== Input data

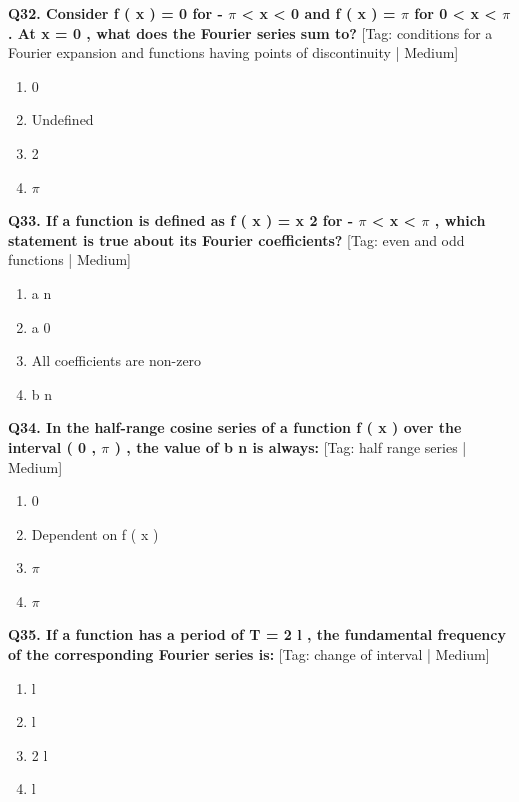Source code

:\noindent\textbf{Q32. Consider f ( x ) = 0 for - $\pi$ < x < 0 and f ( x ) = $\pi$ for 0 < x < $\pi$ . At x = 0 , what does the Fourier series sum to?} \hfill [Tag: conditions for a Fourier expansion and functions having points of discontinuity | Medium]
\begin{enumerate}[label=(\alph*),topsep=2pt,itemsep=1pt,partopsep=0pt,parsep=0pt]
    \item {{0}}
    \item {{Undefined}}
    \item {{2}}
    \item {{$\pi$}}
\end{enumerate}
\vspace{2mm}

\noindent\textbf{Q33. If a function is defined as f ( x ) = x 2 for - $\pi$ < x < $\pi$ , which statement is true about its Fourier coefficients?} \hfill [Tag: even and odd functions | Medium]
\begin{enumerate}[label=(\alph*),topsep=2pt,itemsep=1pt,partopsep=0pt,parsep=0pt]
    \item {{a n}}
    \item {{a 0}}
    \item {{All coefficients are non-zero}}
    \item {{b n}}
\end{enumerate}
\vspace{2mm}

\noindent\textbf{Q34. In the half-range cosine series of a function f ( x ) over the interval ( 0 , $\pi$ ) , the value of b n is always:} \hfill [Tag: half range series | Medium]
\begin{enumerate}[label=(\alph*),topsep=2pt,itemsep=1pt,partopsep=0pt,parsep=0pt]
    \item {{0}}
    \item {{Dependent on f ( x )}}
    \item {{$\pi$}}
    \item {{$\pi$}}
\end{enumerate}
\vspace{2mm}

\noindent\textbf{Q35. If a function has a period of T = 2 l , the fundamental frequency of the corresponding Fourier series is:} \hfill [Tag: change of interval | Medium]
\begin{enumerate}[label=(\alph*),topsep=2pt,itemsep=1pt,partopsep=0pt,parsep=0pt]
    \item {{l}}
    \item {{l}}
    \item {{2 l}}
    \item {{l}}
\end{enumerate}
\vspace{2mm}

====

## Problem description
Restate the entries above word for word, keeping pictures out of the copy.

## Answer for the task
Source code

:\noindent\textbf{Q32. Consider f ( x ) = 0 for - $\pi$ < x < 0 and f ( x ) = $\pi$ for 0 < x < $\pi$ . At x = 0 , what does the Fourier series sum to?} \hfill [Tag: conditions for a Fourier expansion and functions having points of discontinuity | Medium]
\begin{enumerate}[label=(\alph*),topsep=2pt,itemsep=1pt,partopsep=0pt,parsep=0pt]
    \item {{0}}
    \item {{Undefined}}
    \item {{2}}
    \item {{$\pi$}}
\end{enumerate}
\vspace{2mm}

\noindent\textbf{Q33. If a function is defined as f ( x ) = x 2 for - $\pi$ < x < $\pi$ , which statement is true about its Fourier coefficients?} \hfill [Tag: even and odd functions | Medium]
\begin{enumerate}[label=(\alph*),topsep=2pt,itemsep=1pt,partopsep=0pt,parsep=0pt]
    \item {{a n}}
    \item {{a 0}}
    \item {{All coefficients are non-zero}}
    \item {{b n}}
\end{enumerate}
\vspace{2mm}

\noindent\textbf{Q34. In the half-range cosine series of a function f ( x ) over the interval ( 0 , $\pi$ ) , the value of b n is always:} \hfill [Tag: half range series | Medium]
\begin{enumerate}[label=(\alph*),topsep=2pt,itemsep=1pt,partopsep=0pt,parsep=0pt]
    \item {{0}}
    \item {{Dependent on f ( x )}}
    \item {{$\pi$}}
    \item {{$\pi$}}
\end{enumerate}
\vspace{2mm}

\noindent\textbf{Q35. If a function has a period of T = 2 l , the fundamental frequency of the corresponding Fourier series is:} \hfill [Tag: change of interval | Medium]
\begin{enumerate}[label=(\alph*),topsep=2pt,itemsep=1pt,partopsep=0pt,parsep=0pt]
    \item {{l}}
    \item {{l}}
    \item {{2 l}}
    \item {{l}}
\end{enumerate}
\vspace{2mm}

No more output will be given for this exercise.